Body Position in the Water
To improve the efficiency of your front crawl technique, you want to be sure you are keeping your body as flat as possible to stay streamlined in the water. Of course, your legs and feet will need to slightly lower than the rest of your body to keep the kick underwater, so adjust your hips accordingly while keeping the rest of your body flat.
Your head and spine should remain straight and still, keeping your eyes forward and down as you swim. Your head should only move as you turn to breathe, while your hips and shoulders rotate as you stroke to create momentum. Keep in mind that your shoulders should rotate more than your hips, however. The rotating motion should bring your shoulder out of the water as one arm exits, while the other initiates the propulsion under the water.
Arm and Pulling Technique
As you reach your arm in front of your body during your pull, keep your elbow slightly bent before your hand enters the water. With your thumb entering the water first, be sure your hand placement is between the center line of your head and your shoulder line. Once your hand is underwater, you might feel the urge to start pulling back immediately--instead, reach forward under the water first in order to create more of a pull as you bring your hand back towards your body.
As your hand enters the water and makes it way back to your body, imagine the shape of an hourglass and mimic this motion with your hand. Keeping your elbow slightly bent, sweep your hand forward, then back towards the center of your body, then out towards your thighs. This entire motion should be performed with your water completely underwater to capitalize on the water resistance and your propulsion through it.

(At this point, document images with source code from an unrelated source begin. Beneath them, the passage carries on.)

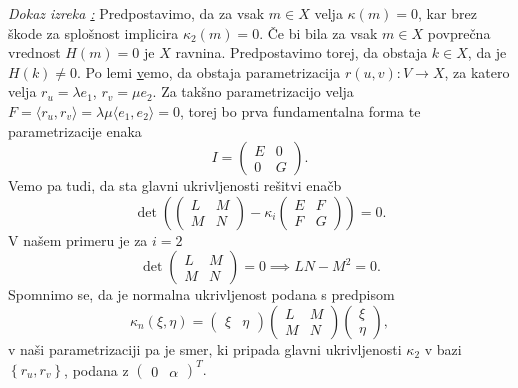 \noindent
{\em Dokaz izreka \href{izr_plsokev_je_ploscata_ce_je_del_valja_ali_tangentnopremosnosne_ploskve}:\/}
Predpostavimo, da za vsak $m \in X$ velja $\kappa(m) = 0$, kar brez škode za splošnost implicira $\kappa_2(m) = 0$. Če bi bila za vsak $m \in X$ povprečna vrednost $H(m) = 0$ je $X$ ravnina. Predpostavimo torej, da obstaja
$k \in  X$, da je $H(k) \neq 0$.
Po lemi \href{lem_obstoj_funkcij} vemo, da obstaja parametrizacija $r(u,v): V \to X$, za katero velja $r_u = \lambda e_1$, $r_v = \mu e_2$. 
Za takšno parametrizacijo velja $F = \langle r_u, r_v \rangle = \lambda \mu \langle e_1, e_2 \rangle = 0$, torej bo prva fundamentalna forma te parametrizacije enaka \begin{equation*}
I = \begin{pmatrix}
E & 0 \\
0 & G
\end{pmatrix}.
\end{equation*}  
Vemo pa tudi, da sta glavni ukrivljenosti rešitvi enačb \begin{equation*} \det \left( \begin{pmatrix}
  L & M \\
  M & N
  \end{pmatrix} - \kappa_i \begin{pmatrix}
  E & F \\
  F & G
  \end{pmatrix}  \right) = 0. \end{equation*}
V našem primeru je za $i = 2$ \begin{equation*}
  \det  \begin{pmatrix}
    L & M \\
    M & N
    \end{pmatrix} = 0 \implies LN - M^2 = 0.
\end{equation*}  
Spomnimo se, da je normalna ukrivljenost podana s predpisom \begin{equation*}
\kappa_n(\xi, \eta) = \begin{pmatrix}
    \xi & \eta
\end{pmatrix} \begin{pmatrix}
L & M \\
M & N
\end{pmatrix} \begin{pmatrix}
  \xi \\ \eta
\end{pmatrix},
\end{equation*}  
v naši parametrizaciji pa je smer, ki pripada glavni ukrivljenosti $\kappa_2$ v bazi $\left\{ r_u, r_v\right\}$, podana z $\begin{pmatrix}
    0 & \alpha
\end{pmatrix}^{T}.$
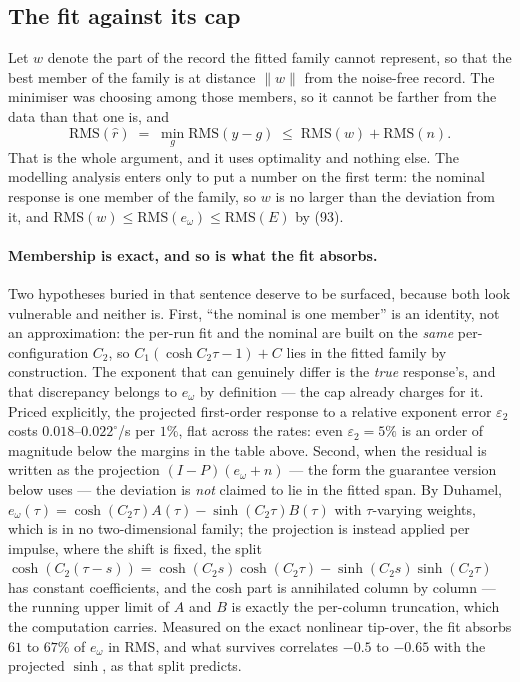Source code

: \documentclass[10pt]{article}
\begin{document}
\subsection{The fit against its cap}

Let $w$ denote the part of the record the fitted family cannot
represent, so that the best member of the family is at distance $\|w\|$
from the noise-free record. The minimiser was choosing among those
members, so it cannot be farther from the data than that one is, and
\begin{equation}
  \mathrm{RMS}(\hat r) \;=\; \min_g\mathrm{RMS}(y-g)
  \;\le\; \mathrm{RMS}(w) + \mathrm{RMS}(n) .
  \tag{VIII.3}
\end{equation}
That is the whole argument, and it uses optimality and nothing else.
The modelling analysis enters only to put a number on the first term:
the nominal response is one member of the family, so $w$ is no larger
than the deviation from it, and $\mathrm{RMS}(w) \le
\mathrm{RMS}(e_\omega) \le \mathrm{RMS}(E)$ by (93).

\paragraph{Membership is exact, and so is what the fit absorbs.} Two
hypotheses buried in that sentence deserve to be surfaced, because both
look vulnerable and neither is. First, ``the nominal is one member''
is an identity, not an approximation: the per-run fit and the nominal
are built on the \emph{same} per-configuration $C_2$, so
$C_1(\cosh C_2\tau-1)+C$ lies in the fitted family by construction.
The exponent that can genuinely differ is the \emph{true} response's,
and that discrepancy belongs to $e_\omega$ by definition --- the cap
already charges for it. Priced explicitly, the projected first-order
response to a relative exponent error $\varepsilon_2$ costs
$0.018$--$0.022^\circ$/s per $1\%$, flat across the rates: even
$\varepsilon_2=5\%$ is an order of magnitude below the margins in the
table above. Second, when the residual is written as the projection
$(I-P)(e_\omega+n)$ --- the form the guarantee version below uses ---
the deviation is \emph{not} claimed to lie in the fitted span. By
Duhamel, $e_\omega(\tau) = \cosh(C_2\tau)A(\tau) -
\sinh(C_2\tau)B(\tau)$ with $\tau$-varying weights, which is in no
two-dimensional family; the projection is instead applied per impulse,
where the shift is fixed, the split $\cosh(C_2(\tau-s)) =
\cosh(C_2 s)\cosh(C_2\tau) - \sinh(C_2 s)\sinh(C_2\tau)$ has constant
coefficients, and the cosh part is annihilated column by column ---
the running upper limit of $A$ and $B$ is exactly the per-column
truncation, which the computation carries. Measured on the exact
nonlinear tip-over, the fit absorbs $61$ to $67\%$ of $e_\omega$ in
RMS, and what survives correlates $-0.5$ to $-0.65$ with the projected
$\sinh$, as that split predicts.
\end{document}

Think of your front crawl kick as the motor for the stroke, providing the steady power that carries your through the water. Keep your legs close together while relaxing your ankles so they stay flexible in the continuous motion. Your knees will naturally bend slightly on the end of your kick’s upbeat and the beginning of the downbeat, but you will achieve a more efficient and powerful kick by keeping your legs as straight as possible.

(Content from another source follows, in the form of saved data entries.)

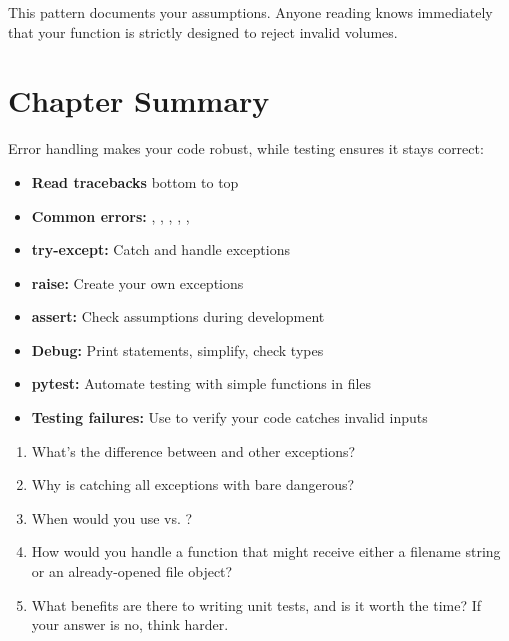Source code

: This pattern documents your assumptions. Anyone reading  knows immediately that your function is strictly designed to reject invalid volumes.


\section{Chapter Summary}
\label{sec:errors-summary}

Error handling makes your code robust, while testing ensures it stays correct:

\begin{itemize}
    \item \textbf{Read tracebacks} bottom to top
    \item \textbf{Common errors:} , , , , , 
    \item \textbf{try-except:} Catch and handle exceptions
    \item \textbf{raise:} Create your own exceptions
    \item \textbf{assert:} Check assumptions during development
    \item \textbf{Debug:} Print statements, simplify, check types
    \item \textbf{pytest:} Automate testing with simple functions in  files
    \item \textbf{Testing failures:} Use  to verify your code catches invalid inputs
\end{itemize}

\begin{ponder}
\begin{enumerate}
    \item What's the difference between  and other exceptions?
    \item Why is catching all exceptions with bare  dangerous?
    \item When would you use  vs. ?
    \item How would you handle a function that might receive either a filename string or an already-opened file object?
    \item What benefits are there to writing unit tests, and is it worth the time? If your answer is no, think harder.
\end{enumerate}
\end{ponder}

Large, sweeping kicks with heavy down and upbeats are not ideal--instead, a steady, small motion will be more effective. However, you’ll also need to consider the distance you’re swimming when deciding on a pace for your kick. Since more kicks will use more energy, long distance swimmers are better off using fewer, more pronounced kicks, while sprint swimmers can settle on six or eight kicks per cycle.
The key to an effective breathing technique is to keep it as quick and smooth as possible. Focus on incorporating your breathing with the rotation of your body as you stroke--your head and spine should naturally follow the rotation of your shoulders. You should also focus on staying flat, taking care to not lift your head too much out of the water. The higher you raise your head, the lower your feet and legs will sink in the water, slowing your pace and increasing drag.

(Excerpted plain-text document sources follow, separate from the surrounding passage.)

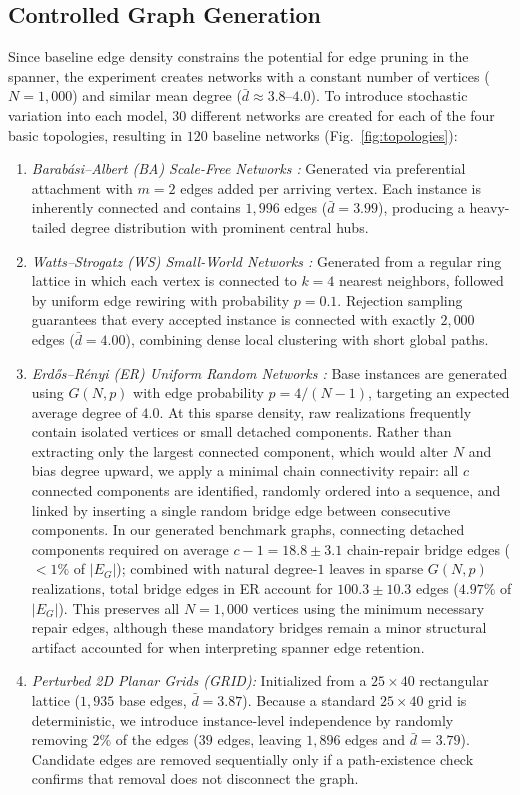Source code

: \documentclass[conference]{IEEEtran}
\begin{document}
\subsection{Controlled Graph Generation}
Since baseline edge density constrains the potential for edge pruning in the spanner, the experiment creates networks with a constant number of vertices ($N = 1,000$) and similar mean degree ($\bar{d} \approx 3.8\text{--}4.0$). To introduce stochastic variation into each model, $30$ different networks are created for each of the four basic topologies, resulting in $120$ baseline networks (Fig.~\ref{fig:topologies}):
\begin{enumerate}
    \item \textit{Barab\'{a}si--Albert (BA) Scale-Free Networks \cite{ref13}:} Generated via preferential attachment with $m = 2$ edges added per arriving vertex. Each instance is inherently connected and contains $1,996$ edges ($\bar{d} = 3.99$), producing a heavy-tailed degree distribution with prominent central hubs.
    \item \textit{Watts--Strogatz (WS) Small-World Networks \cite{ref14}:} Generated from a regular ring lattice in which each vertex is connected to $k = 4$ nearest neighbors, followed by uniform edge rewiring with probability $p = 0.1$. Rejection sampling guarantees that every accepted instance is connected with exactly $2,000$ edges ($\bar{d} = 4.00$), combining dense local clustering with short global paths.
    \item \textit{Erd\H{o}s--R\'{e}nyi (ER) Uniform Random Networks \cite{ref15}:} Base instances are generated using $G(N, p)$ with edge probability $p = 4/(N - 1)$, targeting an expected average degree of $4.0$. At this sparse density, raw realizations frequently contain isolated vertices or small detached components. Rather than extracting only the largest connected component, which would alter $N$ and bias degree upward, we apply a minimal chain connectivity repair: all $c$ connected components are identified, randomly ordered into a sequence, and linked by inserting a single random bridge edge between consecutive components. In our generated benchmark graphs, connecting detached components required on average $c - 1 = 18.8 \pm 3.1$ chain-repair bridge edges ($< 1\%$ of $|E_G|$); combined with natural degree-$1$ leaves in sparse $G(N, p)$ realizations, total bridge edges in ER account for $100.3 \pm 10.3$ edges ($4.97\%$ of $|E_G|$). This preserves all $N = 1,000$ vertices using the minimum necessary repair edges, although these mandatory bridges remain a minor structural artifact accounted for when interpreting spanner edge retention.
    \item \textit{Perturbed 2D Planar Grids (GRID):} Initialized from a $25 \times 40$ rectangular lattice ($1,935$ base edges, $\bar{d} = 3.87$). Because a standard $25 \times 40$ grid is deterministic, we introduce instance-level independence by randomly removing $2\%$ of the edges ($39$ edges, leaving $1,896$ edges and $\bar{d} = 3.79$). Candidate edges are removed sequentially only if a path-existence check confirms that removal does not disconnect the graph.
\end{enumerate}
\end{document}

Keep one side of your face in the water and take a sharp inhale of air, turning your face quickly and smoothly back into the water in time with the rotation of your shoulders. Once your head is back to a neutral position, feel free to exhale either gradually or all at once. The standard rule of thumb is to breathe every three strokes, alternating the side in which your head turns to maintain balance through the stroke. However, it’s always better to just breathe when you feel it’s necessary!
Many swimmers add time and lose efficiency on their turns. To improve your front crawl technique overall, you need an effective turn that won’t add time to your stroke. As you approach the wall, your last stroke should begin your turn. With one arm at your side, finish your last stroke and use that arm to sweep your body into a tucked position, bending at the hips and knees. Rotate into a horizontal somersault, throwing your legs over your hips to the wall before planting your feet on the end of the wall.
Using the power gained from the tucked position, push off of the wall, straightening your legs and assuming a streamlined position with your arms as you ride the momentum from your push. Your streamlined arms should squeeze your ears, and one hand should be placed on top of the other. As your body straightens off the wall, you should also twist back to your front, resuming your position on the top of the water. As you make your way back to the surface, begin a dolphin leg kick under the water to continue moving forward as the momentum from the push off the wall slows down. While still slightly submerged, begin your first pull to help break your head to the surface.